With pictures left out, extract every line between the start of the records below and the line holding "- [Tailwind CSS", inclusive.
====== The data ======
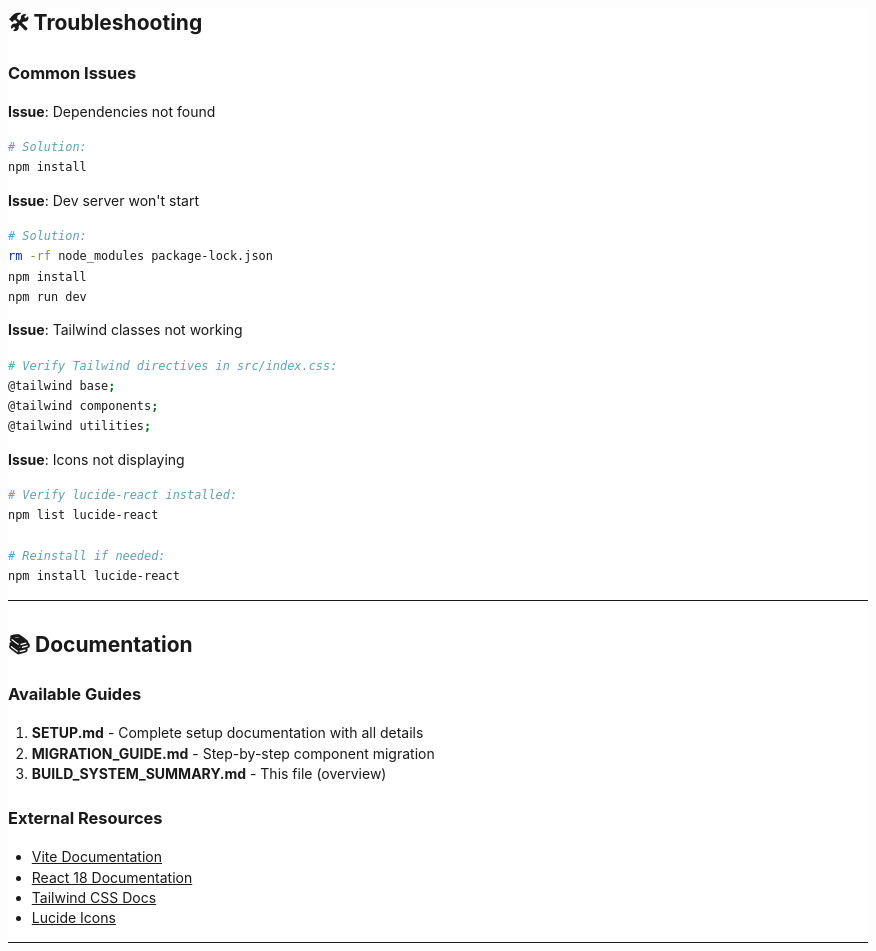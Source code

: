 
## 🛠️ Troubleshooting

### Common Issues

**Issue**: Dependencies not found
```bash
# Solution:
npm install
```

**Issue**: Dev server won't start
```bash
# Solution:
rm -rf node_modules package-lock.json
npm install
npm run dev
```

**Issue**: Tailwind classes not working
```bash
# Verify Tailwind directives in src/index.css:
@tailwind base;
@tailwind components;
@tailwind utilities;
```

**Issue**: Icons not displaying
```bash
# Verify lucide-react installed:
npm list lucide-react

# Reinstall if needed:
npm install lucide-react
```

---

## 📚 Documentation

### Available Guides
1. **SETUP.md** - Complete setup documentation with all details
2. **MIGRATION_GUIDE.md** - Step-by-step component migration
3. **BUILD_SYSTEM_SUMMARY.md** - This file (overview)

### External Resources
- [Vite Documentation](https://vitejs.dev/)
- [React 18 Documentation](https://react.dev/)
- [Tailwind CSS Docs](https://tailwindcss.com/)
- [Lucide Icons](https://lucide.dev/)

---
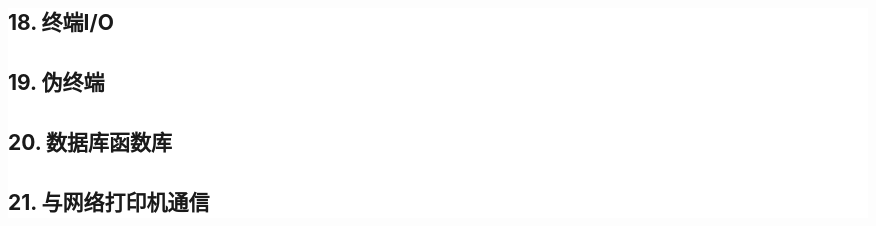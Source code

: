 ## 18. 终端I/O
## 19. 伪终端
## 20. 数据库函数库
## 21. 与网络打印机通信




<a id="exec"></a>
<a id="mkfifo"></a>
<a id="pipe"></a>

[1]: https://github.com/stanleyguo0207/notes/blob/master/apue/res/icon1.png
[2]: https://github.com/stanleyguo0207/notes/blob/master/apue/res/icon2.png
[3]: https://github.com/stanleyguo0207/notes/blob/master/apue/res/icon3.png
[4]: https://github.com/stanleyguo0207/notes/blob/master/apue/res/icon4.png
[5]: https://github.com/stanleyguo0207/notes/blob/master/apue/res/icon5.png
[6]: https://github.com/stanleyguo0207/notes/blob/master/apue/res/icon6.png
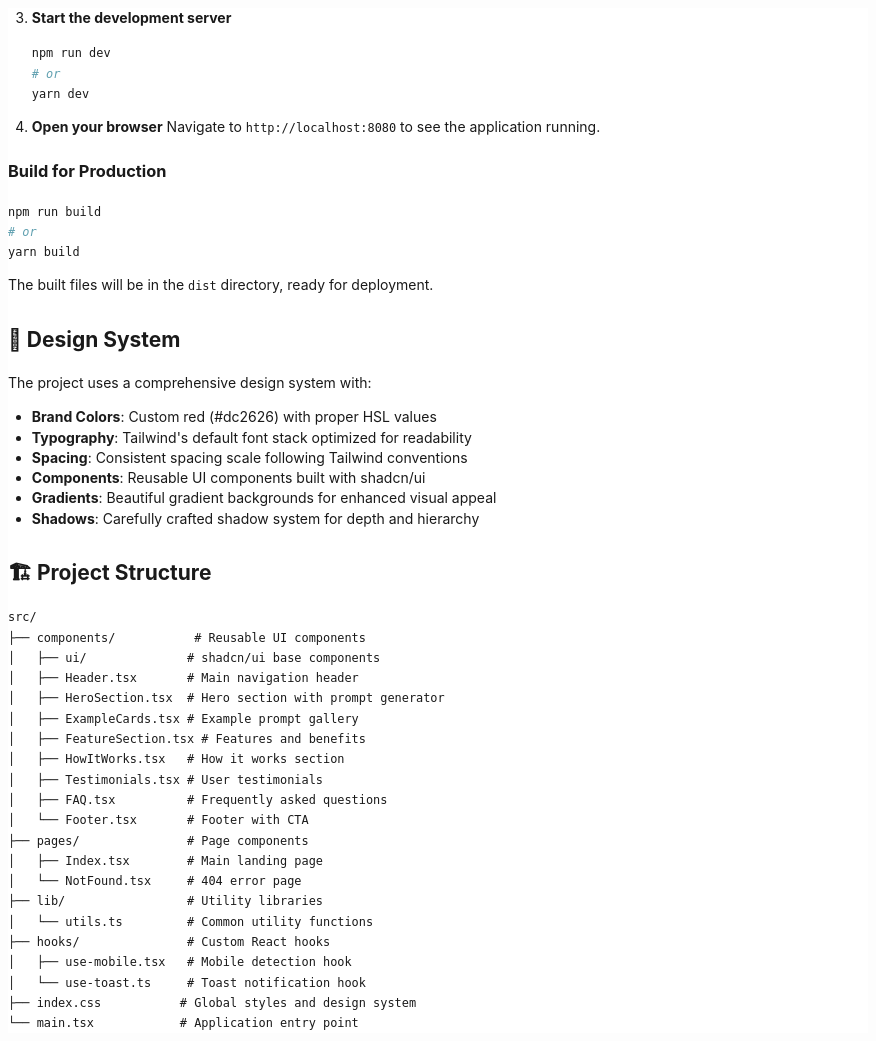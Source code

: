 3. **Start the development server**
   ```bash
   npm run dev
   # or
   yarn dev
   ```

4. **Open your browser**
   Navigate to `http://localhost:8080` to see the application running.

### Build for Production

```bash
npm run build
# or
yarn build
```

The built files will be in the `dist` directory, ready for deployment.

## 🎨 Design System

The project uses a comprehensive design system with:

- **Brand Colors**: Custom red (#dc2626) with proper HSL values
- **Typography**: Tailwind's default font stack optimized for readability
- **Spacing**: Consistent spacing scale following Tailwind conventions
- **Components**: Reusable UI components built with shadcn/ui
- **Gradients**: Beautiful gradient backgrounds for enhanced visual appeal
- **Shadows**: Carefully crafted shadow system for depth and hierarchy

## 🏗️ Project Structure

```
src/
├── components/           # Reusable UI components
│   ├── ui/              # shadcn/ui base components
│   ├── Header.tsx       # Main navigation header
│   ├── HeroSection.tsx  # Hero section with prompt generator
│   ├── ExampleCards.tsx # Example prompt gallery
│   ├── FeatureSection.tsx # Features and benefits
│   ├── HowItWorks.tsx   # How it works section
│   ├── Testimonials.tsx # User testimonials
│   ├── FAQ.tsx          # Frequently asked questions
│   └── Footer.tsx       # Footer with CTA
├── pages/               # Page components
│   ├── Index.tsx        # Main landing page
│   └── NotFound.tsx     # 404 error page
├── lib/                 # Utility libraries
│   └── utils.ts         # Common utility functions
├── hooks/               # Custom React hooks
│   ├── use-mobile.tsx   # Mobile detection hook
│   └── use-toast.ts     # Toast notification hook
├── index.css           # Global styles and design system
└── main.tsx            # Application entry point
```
======
Response box:
Source code

: 
## 🛠️ Troubleshooting

### Common Issues

**Issue**: Dependencies not found
```bash
# Solution:
npm install
```

**Issue**: Dev server won't start
```bash
# Solution:
rm -rf node_modules package-lock.json
npm install
npm run dev
```

**Issue**: Tailwind classes not working
```bash
# Verify Tailwind directives in src/index.css:
@tailwind base;
@tailwind components;
@tailwind utilities;
```

**Issue**: Icons not displaying
```bash
# Verify lucide-react installed:
npm list lucide-react

# Reinstall if needed:
npm install lucide-react
```

---

## 📚 Documentation

### Available Guides
1. **SETUP.md** - Complete setup documentation with all details
2. **MIGRATION_GUIDE.md** - Step-by-step component migration
3. **BUILD_SYSTEM_SUMMARY.md** - This file (overview)

### External Resources
- [Vite Documentation](https://vitejs.dev/)
- [React 18 Documentation](https://react.dev/)
- [Tailwind CSS Docs](https://tailwindcss.com/)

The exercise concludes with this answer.